Cuando una persona se incorpora a un grupo de trabajo previamente formado, a veces existe una alguien que se desvinculó de la empresa por algún motivo. En este sentido, a la hora de buscar el mejor candidato para ocupar ese puesto laboral es importante tener en cuenta dos cuestiones que van a determinar que la incorporación a la compañía sea exitosa en el mediano o largo plazo. Primero, es fundamental identificar cuál es la cultura de la organización. Es necesario que quien se incorpore a la empresa comparta intereses con su grupo laboral, ya sean culturales, deportivos, gustos, entre otros. Debe ser una persona compatible con el grupo ya establecido.

Además, cuando se trata de una posición de liderazgo, quien se sume al grupo debe contar con ciertas características típicas de líder para ser reconocido por el grupo en su nuevo puesto. Debe ser una persona carismática, con habilidades de management y gestión de equipos.

Una vez encontrado el candidato que se incorpore al grupo, sea como líder o como par, debe adaptarse de la mejor forma posible. La clave principal es comprender la situación de la empresa y del área a la que se incorpora, conocer cuáles son sus objetivos y cuál es el rol que tiene cada uno dentro de ese grupo para poder respetarlos. Muchas veces una persona ocupa una posición o una tarea que no es de su responsabilidad y eso puede generar un conflicto con un compañero.

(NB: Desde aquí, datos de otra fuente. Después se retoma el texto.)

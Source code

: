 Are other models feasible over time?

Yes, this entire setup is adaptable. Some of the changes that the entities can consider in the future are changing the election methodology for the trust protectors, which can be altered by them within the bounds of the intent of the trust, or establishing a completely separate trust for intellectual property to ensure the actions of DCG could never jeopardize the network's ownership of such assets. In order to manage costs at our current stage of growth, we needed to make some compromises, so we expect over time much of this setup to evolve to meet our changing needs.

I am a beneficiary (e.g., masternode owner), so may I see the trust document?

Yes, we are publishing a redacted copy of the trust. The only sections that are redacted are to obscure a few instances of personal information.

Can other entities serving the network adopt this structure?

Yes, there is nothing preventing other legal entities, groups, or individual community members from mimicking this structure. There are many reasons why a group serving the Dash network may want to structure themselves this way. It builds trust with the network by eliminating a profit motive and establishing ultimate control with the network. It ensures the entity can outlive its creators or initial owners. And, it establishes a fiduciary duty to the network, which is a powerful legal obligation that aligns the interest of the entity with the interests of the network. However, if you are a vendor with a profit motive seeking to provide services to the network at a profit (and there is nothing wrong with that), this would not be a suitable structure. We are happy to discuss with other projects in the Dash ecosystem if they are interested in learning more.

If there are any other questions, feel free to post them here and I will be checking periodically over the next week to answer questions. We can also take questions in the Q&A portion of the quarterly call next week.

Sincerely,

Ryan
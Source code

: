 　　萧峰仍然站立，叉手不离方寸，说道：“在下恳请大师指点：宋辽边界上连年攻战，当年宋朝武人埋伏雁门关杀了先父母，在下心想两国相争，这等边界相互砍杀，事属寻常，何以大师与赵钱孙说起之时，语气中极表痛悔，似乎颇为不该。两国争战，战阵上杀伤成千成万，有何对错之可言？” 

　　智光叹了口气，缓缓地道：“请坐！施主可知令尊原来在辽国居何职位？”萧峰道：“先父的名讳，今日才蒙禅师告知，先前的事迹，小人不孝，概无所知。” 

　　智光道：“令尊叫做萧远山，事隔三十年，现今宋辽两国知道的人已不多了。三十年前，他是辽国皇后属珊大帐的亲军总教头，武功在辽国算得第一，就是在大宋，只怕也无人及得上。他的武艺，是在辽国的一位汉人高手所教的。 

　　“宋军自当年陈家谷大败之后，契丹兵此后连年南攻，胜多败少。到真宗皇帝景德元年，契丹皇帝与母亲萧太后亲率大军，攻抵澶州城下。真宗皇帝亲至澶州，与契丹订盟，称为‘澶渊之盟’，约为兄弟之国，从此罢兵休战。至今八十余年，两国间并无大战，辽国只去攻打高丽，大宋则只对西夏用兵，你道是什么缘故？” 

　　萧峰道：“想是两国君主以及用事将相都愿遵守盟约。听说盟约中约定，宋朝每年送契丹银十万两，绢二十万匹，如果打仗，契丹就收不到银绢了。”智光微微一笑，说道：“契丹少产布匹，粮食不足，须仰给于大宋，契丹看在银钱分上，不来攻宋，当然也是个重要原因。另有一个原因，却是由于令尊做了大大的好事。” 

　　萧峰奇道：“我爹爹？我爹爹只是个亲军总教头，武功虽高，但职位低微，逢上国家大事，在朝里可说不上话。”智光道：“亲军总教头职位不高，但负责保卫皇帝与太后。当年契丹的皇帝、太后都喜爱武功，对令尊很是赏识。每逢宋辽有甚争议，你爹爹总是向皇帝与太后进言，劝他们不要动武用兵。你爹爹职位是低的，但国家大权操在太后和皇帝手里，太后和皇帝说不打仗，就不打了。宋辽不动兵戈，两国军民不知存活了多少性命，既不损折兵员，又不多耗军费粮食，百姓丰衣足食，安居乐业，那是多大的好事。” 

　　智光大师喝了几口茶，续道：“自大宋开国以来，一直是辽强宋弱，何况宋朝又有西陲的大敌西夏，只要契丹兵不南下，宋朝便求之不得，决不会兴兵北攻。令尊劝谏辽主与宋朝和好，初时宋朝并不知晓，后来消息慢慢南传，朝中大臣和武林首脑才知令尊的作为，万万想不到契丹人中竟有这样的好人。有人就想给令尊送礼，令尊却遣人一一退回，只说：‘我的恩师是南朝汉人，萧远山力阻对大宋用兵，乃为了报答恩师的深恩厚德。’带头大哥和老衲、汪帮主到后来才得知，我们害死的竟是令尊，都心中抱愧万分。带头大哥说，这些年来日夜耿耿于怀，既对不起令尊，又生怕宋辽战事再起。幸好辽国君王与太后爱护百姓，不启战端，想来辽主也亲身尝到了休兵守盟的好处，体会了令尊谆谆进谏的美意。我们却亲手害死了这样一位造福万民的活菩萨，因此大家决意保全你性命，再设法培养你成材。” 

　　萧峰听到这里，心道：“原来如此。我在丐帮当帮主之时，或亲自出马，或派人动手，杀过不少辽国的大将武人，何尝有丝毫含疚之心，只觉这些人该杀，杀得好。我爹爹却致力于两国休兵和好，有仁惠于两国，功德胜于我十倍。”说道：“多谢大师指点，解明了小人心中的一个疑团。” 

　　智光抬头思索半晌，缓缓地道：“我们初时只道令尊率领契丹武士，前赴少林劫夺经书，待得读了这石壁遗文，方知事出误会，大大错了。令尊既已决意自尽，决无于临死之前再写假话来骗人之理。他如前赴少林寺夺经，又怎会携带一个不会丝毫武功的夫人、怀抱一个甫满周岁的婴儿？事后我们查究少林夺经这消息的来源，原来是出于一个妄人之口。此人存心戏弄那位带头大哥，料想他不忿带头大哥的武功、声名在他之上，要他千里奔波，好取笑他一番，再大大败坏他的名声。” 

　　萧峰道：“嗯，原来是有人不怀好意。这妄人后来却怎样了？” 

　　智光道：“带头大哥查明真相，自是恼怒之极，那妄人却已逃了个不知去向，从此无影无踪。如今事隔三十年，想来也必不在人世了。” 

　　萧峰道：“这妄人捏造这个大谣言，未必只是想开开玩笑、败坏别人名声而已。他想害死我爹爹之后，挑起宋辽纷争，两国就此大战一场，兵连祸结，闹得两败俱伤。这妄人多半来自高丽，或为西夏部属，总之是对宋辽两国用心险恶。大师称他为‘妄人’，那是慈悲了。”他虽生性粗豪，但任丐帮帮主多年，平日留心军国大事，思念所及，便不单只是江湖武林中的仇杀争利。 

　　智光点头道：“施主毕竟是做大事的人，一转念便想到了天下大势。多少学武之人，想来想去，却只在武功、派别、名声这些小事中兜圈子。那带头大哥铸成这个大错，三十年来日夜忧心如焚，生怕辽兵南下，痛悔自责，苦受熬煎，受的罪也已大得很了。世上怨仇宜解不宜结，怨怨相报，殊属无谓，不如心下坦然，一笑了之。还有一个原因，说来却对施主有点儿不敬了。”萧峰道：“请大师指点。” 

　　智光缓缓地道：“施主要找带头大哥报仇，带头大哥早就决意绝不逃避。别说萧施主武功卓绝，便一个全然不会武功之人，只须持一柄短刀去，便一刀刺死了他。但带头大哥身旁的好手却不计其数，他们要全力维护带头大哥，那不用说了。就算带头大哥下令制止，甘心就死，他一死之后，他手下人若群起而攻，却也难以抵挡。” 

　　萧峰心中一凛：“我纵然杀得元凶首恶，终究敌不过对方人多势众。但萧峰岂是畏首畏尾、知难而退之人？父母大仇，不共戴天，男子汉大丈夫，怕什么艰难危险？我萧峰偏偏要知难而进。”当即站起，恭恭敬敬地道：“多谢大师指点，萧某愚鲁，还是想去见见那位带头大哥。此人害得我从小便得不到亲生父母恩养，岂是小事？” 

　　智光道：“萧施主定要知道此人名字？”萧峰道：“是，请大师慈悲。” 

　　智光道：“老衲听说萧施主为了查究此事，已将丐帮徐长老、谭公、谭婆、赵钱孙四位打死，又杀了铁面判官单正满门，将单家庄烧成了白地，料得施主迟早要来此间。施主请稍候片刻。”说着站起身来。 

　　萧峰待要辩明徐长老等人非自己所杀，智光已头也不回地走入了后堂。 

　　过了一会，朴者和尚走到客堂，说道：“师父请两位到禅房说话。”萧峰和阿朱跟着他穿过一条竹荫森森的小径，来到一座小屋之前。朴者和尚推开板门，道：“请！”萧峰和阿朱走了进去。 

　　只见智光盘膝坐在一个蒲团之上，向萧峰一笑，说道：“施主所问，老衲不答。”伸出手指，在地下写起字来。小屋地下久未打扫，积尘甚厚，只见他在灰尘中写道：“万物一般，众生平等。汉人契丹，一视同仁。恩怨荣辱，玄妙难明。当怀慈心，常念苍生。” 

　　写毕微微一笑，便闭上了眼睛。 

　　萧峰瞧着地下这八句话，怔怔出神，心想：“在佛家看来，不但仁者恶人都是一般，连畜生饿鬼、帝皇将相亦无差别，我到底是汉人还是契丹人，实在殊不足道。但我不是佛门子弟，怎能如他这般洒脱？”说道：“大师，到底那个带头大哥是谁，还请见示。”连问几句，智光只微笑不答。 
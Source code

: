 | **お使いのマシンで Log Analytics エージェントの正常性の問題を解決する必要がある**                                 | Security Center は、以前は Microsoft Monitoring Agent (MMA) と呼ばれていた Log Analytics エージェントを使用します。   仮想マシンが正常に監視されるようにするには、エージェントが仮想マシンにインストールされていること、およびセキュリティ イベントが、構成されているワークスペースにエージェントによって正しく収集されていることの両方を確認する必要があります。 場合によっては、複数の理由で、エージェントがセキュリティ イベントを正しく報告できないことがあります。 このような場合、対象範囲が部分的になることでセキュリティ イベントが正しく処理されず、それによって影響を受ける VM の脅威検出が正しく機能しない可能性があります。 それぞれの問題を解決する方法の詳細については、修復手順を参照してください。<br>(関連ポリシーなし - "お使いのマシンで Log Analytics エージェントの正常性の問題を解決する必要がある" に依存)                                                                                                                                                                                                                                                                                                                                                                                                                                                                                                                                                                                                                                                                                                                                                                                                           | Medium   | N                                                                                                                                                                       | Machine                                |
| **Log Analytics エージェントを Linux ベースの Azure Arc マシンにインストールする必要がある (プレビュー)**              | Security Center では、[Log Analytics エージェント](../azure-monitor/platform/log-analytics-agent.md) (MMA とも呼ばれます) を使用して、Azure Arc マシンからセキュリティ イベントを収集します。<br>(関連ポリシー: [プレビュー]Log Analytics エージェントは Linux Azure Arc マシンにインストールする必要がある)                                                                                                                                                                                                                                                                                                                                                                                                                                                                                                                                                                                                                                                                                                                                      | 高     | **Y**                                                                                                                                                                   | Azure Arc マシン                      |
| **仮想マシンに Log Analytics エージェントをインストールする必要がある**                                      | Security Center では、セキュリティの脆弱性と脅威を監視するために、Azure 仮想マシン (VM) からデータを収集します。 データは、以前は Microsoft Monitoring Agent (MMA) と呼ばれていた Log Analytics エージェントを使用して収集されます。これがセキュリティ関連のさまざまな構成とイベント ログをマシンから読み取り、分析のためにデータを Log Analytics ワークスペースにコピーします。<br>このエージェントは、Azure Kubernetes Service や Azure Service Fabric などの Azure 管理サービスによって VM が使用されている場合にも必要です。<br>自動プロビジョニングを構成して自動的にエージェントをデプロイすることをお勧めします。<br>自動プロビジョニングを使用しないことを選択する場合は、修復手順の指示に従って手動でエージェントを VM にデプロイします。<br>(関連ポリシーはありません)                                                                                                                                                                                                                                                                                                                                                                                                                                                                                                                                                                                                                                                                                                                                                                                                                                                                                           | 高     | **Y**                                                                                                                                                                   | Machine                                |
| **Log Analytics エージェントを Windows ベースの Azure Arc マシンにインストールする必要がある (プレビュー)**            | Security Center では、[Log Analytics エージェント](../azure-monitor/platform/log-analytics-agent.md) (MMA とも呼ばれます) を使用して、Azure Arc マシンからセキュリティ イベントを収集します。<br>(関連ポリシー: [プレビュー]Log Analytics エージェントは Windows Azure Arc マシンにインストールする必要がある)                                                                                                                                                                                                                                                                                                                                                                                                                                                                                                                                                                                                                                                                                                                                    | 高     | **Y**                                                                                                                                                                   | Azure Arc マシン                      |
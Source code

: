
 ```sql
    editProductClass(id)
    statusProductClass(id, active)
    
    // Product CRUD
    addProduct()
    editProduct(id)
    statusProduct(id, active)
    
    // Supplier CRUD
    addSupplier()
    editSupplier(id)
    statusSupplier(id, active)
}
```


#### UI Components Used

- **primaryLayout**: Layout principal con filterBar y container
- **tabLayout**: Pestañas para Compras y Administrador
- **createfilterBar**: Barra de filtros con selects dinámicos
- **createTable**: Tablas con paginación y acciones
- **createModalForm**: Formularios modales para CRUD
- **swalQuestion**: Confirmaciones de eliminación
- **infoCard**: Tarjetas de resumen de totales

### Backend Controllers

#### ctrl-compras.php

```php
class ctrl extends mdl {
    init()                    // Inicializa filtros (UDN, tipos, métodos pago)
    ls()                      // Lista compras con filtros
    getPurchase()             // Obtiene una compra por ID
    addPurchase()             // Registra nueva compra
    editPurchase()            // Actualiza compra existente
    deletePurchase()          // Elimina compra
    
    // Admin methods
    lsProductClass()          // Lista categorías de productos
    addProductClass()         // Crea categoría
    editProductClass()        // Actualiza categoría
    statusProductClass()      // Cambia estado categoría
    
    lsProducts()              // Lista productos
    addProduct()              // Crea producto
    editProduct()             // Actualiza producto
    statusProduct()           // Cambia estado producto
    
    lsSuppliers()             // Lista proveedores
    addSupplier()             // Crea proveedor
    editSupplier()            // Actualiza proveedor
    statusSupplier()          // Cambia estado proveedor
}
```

Además, con respecto a su superior inmediato, es importante poder identificar cuáles son sus metas y objetivos y saber qué se espera de él. Si bien no se puede determinar un periodo de tiempo exacto de adaptación, un plazo razonable sería entre tres y seis meses, en función del nivel de seniority de la posición a la que se accede. Cuanto mayor es su nivel, el proceso se hace más extenso.

En el caso de que una persona no se adapte al grupo, no se debe dejar pasar la situación. Ante el primer signo de que algo no está funcionando como es debido, es necesario sentarse y charlar con pares o jefes para buscar una solución, ya que muchos asuntos se resuelven exponiendo los problemas cara a cara sobre la mesa. Lo peor que se puede hacer es no prestar atención a cualquier síntoma de este tipo y esperar a que el problema finalmente no tenga una solución acertada.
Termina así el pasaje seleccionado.